Directions
Among the entries, how many lines carry the string "approx"? Give the number and nothing else.

Records provided START

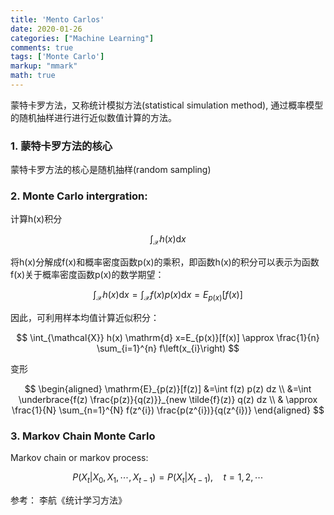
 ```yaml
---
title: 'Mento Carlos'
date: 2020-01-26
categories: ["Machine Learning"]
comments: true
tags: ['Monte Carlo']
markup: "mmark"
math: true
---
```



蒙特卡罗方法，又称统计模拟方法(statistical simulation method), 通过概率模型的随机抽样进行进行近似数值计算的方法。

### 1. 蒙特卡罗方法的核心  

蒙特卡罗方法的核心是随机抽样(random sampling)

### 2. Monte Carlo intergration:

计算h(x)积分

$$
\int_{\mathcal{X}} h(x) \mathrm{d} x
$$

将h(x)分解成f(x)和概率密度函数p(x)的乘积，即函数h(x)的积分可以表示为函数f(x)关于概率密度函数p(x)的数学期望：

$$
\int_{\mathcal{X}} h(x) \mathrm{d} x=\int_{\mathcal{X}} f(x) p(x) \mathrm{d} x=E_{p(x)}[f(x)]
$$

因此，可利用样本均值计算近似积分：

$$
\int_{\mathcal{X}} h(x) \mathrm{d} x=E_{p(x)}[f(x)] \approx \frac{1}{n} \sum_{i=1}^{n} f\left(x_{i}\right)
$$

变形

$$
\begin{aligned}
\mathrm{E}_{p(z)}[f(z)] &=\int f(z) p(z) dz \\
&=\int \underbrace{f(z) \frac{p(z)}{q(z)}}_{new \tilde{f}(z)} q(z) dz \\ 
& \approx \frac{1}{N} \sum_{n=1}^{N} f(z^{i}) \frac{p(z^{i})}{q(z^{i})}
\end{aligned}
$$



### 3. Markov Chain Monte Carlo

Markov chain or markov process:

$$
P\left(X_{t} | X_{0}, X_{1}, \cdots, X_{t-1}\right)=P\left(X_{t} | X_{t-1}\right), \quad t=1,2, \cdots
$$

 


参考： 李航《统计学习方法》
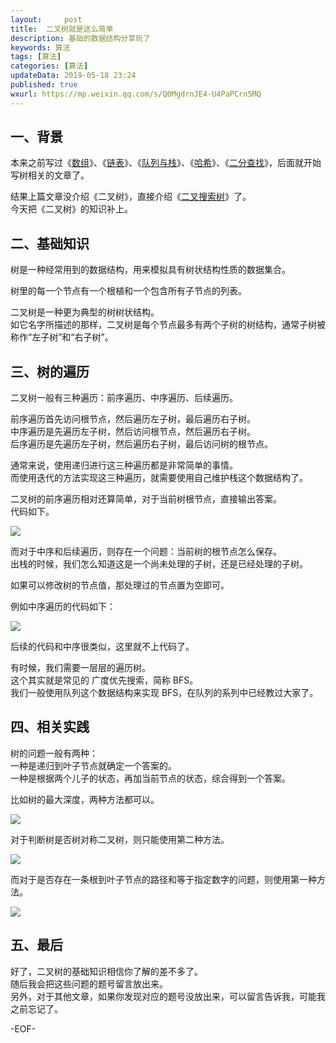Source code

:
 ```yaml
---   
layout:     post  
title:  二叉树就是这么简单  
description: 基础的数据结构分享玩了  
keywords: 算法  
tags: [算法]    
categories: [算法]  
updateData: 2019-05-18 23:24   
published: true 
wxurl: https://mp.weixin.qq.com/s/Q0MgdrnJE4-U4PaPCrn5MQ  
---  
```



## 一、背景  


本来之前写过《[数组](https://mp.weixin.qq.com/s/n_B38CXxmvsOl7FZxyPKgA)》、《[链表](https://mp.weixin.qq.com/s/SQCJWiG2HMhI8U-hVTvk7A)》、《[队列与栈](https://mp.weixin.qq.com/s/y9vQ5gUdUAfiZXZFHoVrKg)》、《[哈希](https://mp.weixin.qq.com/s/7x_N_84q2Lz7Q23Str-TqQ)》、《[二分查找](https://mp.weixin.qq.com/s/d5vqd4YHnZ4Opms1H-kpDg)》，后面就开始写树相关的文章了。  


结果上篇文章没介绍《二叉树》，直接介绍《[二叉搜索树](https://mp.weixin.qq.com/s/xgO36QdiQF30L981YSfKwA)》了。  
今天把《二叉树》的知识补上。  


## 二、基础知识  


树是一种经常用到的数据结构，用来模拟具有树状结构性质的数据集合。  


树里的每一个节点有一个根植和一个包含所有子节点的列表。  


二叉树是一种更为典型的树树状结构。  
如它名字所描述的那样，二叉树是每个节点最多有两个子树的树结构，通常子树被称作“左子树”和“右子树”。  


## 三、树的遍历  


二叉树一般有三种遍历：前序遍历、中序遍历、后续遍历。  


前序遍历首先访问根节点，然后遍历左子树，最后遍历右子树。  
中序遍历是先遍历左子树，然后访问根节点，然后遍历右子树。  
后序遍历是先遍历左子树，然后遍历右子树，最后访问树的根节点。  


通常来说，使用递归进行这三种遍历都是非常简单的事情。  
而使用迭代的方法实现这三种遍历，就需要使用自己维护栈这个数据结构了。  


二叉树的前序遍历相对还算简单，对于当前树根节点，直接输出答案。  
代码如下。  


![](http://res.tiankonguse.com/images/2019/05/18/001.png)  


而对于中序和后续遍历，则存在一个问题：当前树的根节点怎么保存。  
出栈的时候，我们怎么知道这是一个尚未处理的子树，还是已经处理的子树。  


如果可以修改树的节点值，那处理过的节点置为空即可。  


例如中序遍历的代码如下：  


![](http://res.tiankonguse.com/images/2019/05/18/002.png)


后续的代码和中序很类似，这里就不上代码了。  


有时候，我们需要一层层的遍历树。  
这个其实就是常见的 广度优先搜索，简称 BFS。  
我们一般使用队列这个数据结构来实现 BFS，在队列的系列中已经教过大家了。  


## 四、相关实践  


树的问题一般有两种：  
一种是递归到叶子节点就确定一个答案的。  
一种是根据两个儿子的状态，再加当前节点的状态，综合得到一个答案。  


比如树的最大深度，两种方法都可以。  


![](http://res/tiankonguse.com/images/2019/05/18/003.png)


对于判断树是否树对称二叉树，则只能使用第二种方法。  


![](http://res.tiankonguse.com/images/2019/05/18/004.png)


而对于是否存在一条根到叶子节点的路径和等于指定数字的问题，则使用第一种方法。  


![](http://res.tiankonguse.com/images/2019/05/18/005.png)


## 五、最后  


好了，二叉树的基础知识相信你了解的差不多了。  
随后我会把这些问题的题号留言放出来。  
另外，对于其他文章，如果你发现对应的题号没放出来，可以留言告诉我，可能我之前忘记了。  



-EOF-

Records provided END

Exercise result
2